Repeat exactly, and only, the lines below starting at the line that contains "Insect ORNs show" and ending at the line that contains "Typical reference ranges", inclusive of both.

**Task inputs:**

▼

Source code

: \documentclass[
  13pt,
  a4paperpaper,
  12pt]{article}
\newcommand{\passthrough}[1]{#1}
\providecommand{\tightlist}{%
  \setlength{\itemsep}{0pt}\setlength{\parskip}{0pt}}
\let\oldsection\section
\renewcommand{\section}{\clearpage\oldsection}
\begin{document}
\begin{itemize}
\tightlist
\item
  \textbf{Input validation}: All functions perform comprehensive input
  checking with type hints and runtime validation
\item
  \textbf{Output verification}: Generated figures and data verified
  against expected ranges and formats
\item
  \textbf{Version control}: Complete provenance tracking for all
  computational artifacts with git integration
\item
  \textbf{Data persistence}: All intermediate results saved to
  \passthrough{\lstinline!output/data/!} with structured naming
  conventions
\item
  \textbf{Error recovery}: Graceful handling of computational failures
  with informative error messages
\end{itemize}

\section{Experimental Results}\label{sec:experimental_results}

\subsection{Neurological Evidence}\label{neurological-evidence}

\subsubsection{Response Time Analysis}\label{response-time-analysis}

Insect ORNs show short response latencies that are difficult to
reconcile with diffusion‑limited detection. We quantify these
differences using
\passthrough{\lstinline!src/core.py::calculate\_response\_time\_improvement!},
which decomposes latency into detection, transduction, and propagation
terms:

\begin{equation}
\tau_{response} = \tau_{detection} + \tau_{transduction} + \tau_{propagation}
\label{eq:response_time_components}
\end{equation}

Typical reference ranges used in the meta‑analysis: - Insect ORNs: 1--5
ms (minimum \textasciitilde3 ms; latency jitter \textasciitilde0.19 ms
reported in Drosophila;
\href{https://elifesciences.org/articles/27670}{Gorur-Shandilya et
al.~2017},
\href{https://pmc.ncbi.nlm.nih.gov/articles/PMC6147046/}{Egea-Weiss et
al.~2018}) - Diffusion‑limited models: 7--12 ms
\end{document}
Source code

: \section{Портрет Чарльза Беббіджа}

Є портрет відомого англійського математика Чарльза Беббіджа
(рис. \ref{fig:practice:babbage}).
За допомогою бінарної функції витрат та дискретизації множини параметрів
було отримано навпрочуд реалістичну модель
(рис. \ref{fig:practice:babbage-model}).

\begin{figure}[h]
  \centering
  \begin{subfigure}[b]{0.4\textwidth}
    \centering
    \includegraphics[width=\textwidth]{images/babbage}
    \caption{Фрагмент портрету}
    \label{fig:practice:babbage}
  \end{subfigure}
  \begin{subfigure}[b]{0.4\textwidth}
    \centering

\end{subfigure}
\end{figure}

▲

**Response area:**
Insect ORNs show short response latencies that are difficult to
reconcile with diffusion‑limited detection. We quantify these
differences using
\passthrough{\lstinline!src/core.py::calculate\_response\_time\_improvement!},
which decomposes latency into detection, transduction, and propagation
terms:

\begin{equation}
\tau_{response} = \tau_{detection} + \tau_{transduction} + \tau_{propagation}
\label{eq:response_time_components}
\end{equation}

Typical reference ranges used in the meta‑analysis: - Insect ORNs: 1--5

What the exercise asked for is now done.